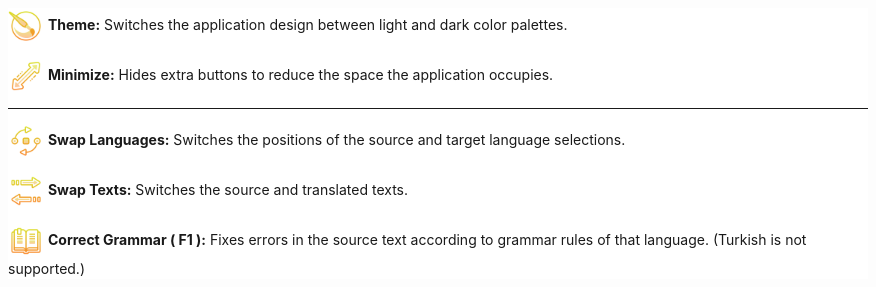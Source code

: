 <p>
  <img src="icon/thema.png" width="36" style="vertical-align: middle;"/>
  <strong>Theme:</strong> Switches the application design between light and dark color palettes.
</p>

<p>
  <img src="icon/expand.png" width="36" style="vertical-align: middle;"/>
  <strong>Minimize:</strong> Hides extra buttons to reduce the space the application occupies.
</p>

---

<p>
  <img src="icon/lang_change.png" width="36" style="vertical-align: middle;"/>
  <strong>Swap Languages:</strong> Switches the positions of the source and target language selections.
</p>

<p>
  <img src="icon/text_change.png" width="36" style="vertical-align: middle;"/>
  <strong>Swap Texts:</strong> Switches the source and translated texts.
</p>

<p>
  <img src="icon/correct_grammar.png" width="36" style="vertical-align: middle;"/>
  <strong>Correct Grammar ( F1 ):</strong> Fixes errors in the source text according to grammar rules of that language. (Turkish is not supported.)
</p>
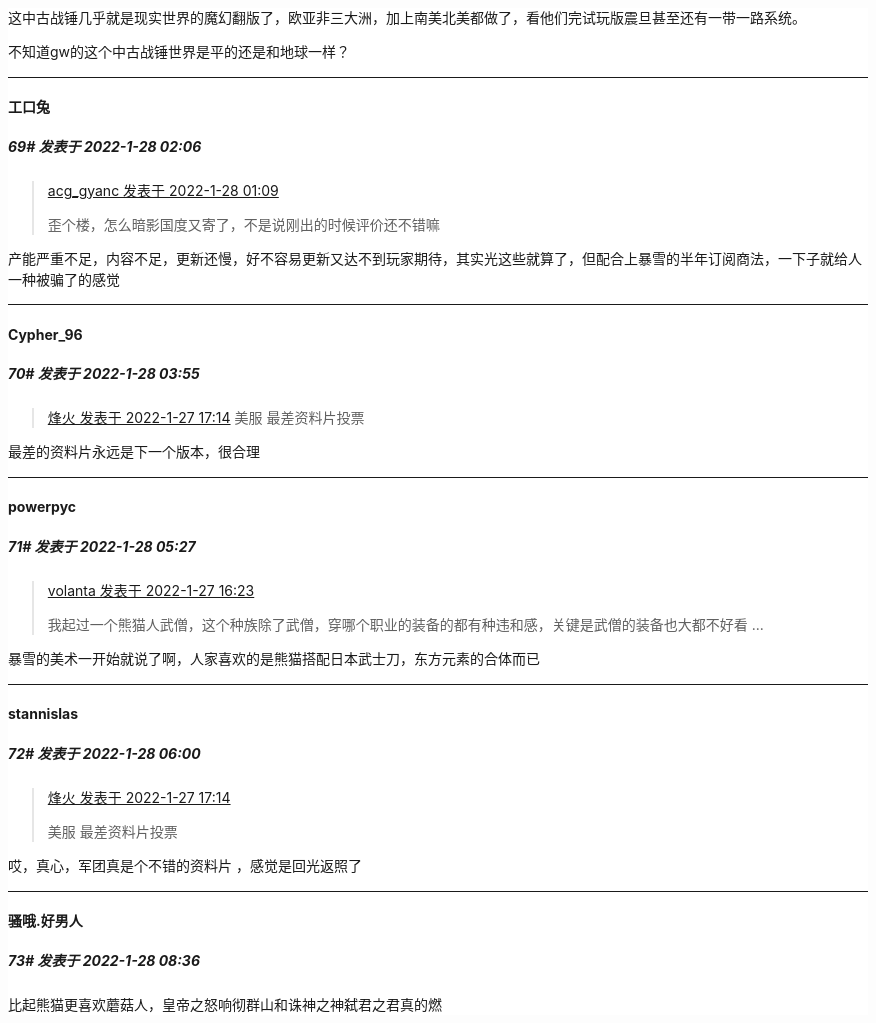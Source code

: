 这中古战锤几乎就是现实世界的魔幻翻版了，欧亚非三大洲，加上南美北美都做了，看他们完试玩版震旦甚至还有一带一路系统。

不知道gw的这个中古战锤世界是平的还是和地球一样？

*****

####  工口兔  
##### 69#       发表于 2022-1-28 02:06

<blockquote><a href="httphttps://bbs.saraba1st.com/2b/forum.php?mod=redirect&amp;goto=findpost&amp;pid=54453849&amp;ptid=2049568" target="_blank">acg_gyanc 发表于 2022-1-28 01:09</a>

歪个楼，怎么暗影国度又寄了，不是说刚出的时候评价还不错嘛</blockquote>
产能严重不足，内容不足，更新还慢，好不容易更新又达不到玩家期待，其实光这些就算了，但配合上暴雪的半年订阅商法，一下子就给人一种被骗了的感觉

*****

####  Cypher_96  
##### 70#       发表于 2022-1-28 03:55

<blockquote><a href="httphttps://bbs.saraba1st.com/2b/forum.php?mod=redirect&amp;goto=findpost&amp;pid=54449557&amp;ptid=2049568" target="_blank">烽火 发表于 2022-1-27 17:14</a>
 美服 最差资料片投票</blockquote>
最差的资料片永远是下一个版本，很合理

*****

####  powerpyc  
##### 71#       发表于 2022-1-28 05:27

<blockquote><a href="httphttps://bbs.saraba1st.com/2b/forum.php?mod=redirect&amp;goto=findpost&amp;pid=54448946&amp;ptid=2049568" target="_blank">volanta 发表于 2022-1-27 16:23</a>

我起过一个熊猫人武僧，这个种族除了武僧，穿哪个职业的装备的都有种违和感，关键是武僧的装备也大都不好看 ...</blockquote>
暴雪的美术一开始就说了啊，人家喜欢的是熊猫搭配日本武士刀，东方元素的合体而已

*****

####  stannislas  
##### 72#       发表于 2022-1-28 06:00

<blockquote><a href="httphttps://bbs.saraba1st.com/2b/forum.php?mod=redirect&amp;goto=findpost&amp;pid=54449557&amp;ptid=2049568" target="_blank">烽火 发表于 2022-1-27 17:14</a>

美服 最差资料片投票</blockquote>
哎，真心，军团真是个不错的资料片 ，感觉是回光返照了



*****

####  骚哦.好男人  
##### 73#       发表于 2022-1-28 08:36

比起熊猫更喜欢蘑菇人，皇帝之怒响彻群山和诛神之神弑君之君真的燃
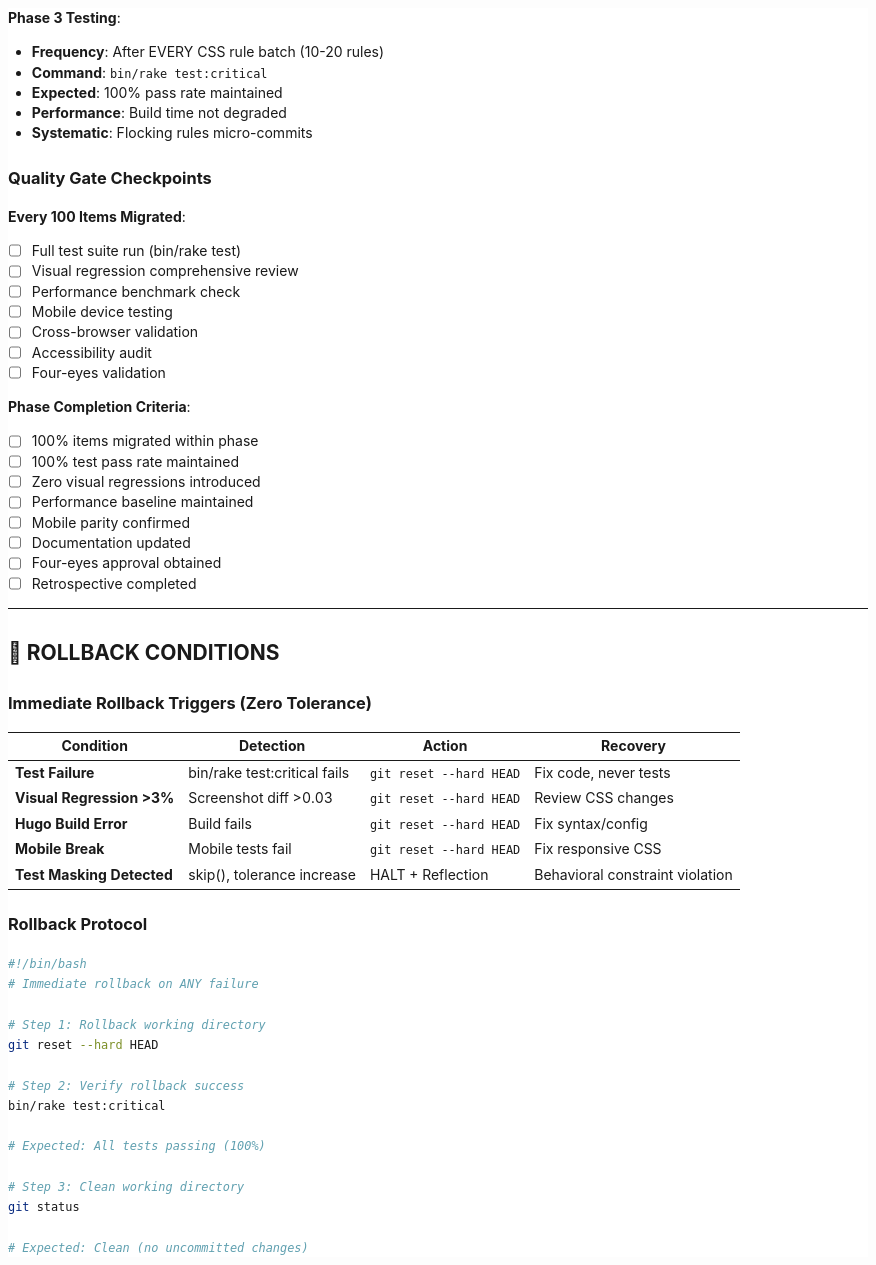 **Phase 3 Testing**:
- **Frequency**: After EVERY CSS rule batch (10-20 rules)
- **Command**: `bin/rake test:critical`
- **Expected**: 100% pass rate maintained
- **Performance**: Build time not degraded
- **Systematic**: Flocking rules micro-commits

### Quality Gate Checkpoints

**Every 100 Items Migrated**:
- [ ] Full test suite run (bin/rake test)
- [ ] Visual regression comprehensive review
- [ ] Performance benchmark check
- [ ] Mobile device testing
- [ ] Cross-browser validation
- [ ] Accessibility audit
- [ ] Four-eyes validation

**Phase Completion Criteria**:
- [ ] 100% items migrated within phase
- [ ] 100% test pass rate maintained
- [ ] Zero visual regressions introduced
- [ ] Performance baseline maintained
- [ ] Mobile parity confirmed
- [ ] Documentation updated
- [ ] Four-eyes approval obtained
- [ ] Retrospective completed

---

## 🔄 ROLLBACK CONDITIONS

### Immediate Rollback Triggers (Zero Tolerance)

| Condition | Detection | Action | Recovery |
|-----------|-----------|--------|----------|
| **Test Failure** | bin/rake test:critical fails | `git reset --hard HEAD` | Fix code, never tests |
| **Visual Regression >3%** | Screenshot diff >0.03 | `git reset --hard HEAD` | Review CSS changes |
| **Hugo Build Error** | Build fails | `git reset --hard HEAD` | Fix syntax/config |
| **Mobile Break** | Mobile tests fail | `git reset --hard HEAD` | Fix responsive CSS |
| **Test Masking Detected** | skip(), tolerance increase | HALT + Reflection | Behavioral constraint violation |

### Rollback Protocol

```bash
#!/bin/bash
# Immediate rollback on ANY failure

# Step 1: Rollback working directory
git reset --hard HEAD

# Step 2: Verify rollback success
bin/rake test:critical

# Expected: All tests passing (100%)

# Step 3: Clean working directory
git status

# Expected: Clean (no uncommitted changes)

```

________________________

Look for the word "最差资料片投票" throughout the material above and copy every line that has it.

 美服 最差资料片投票</blockquote>
美服 最差资料片投票</blockquote>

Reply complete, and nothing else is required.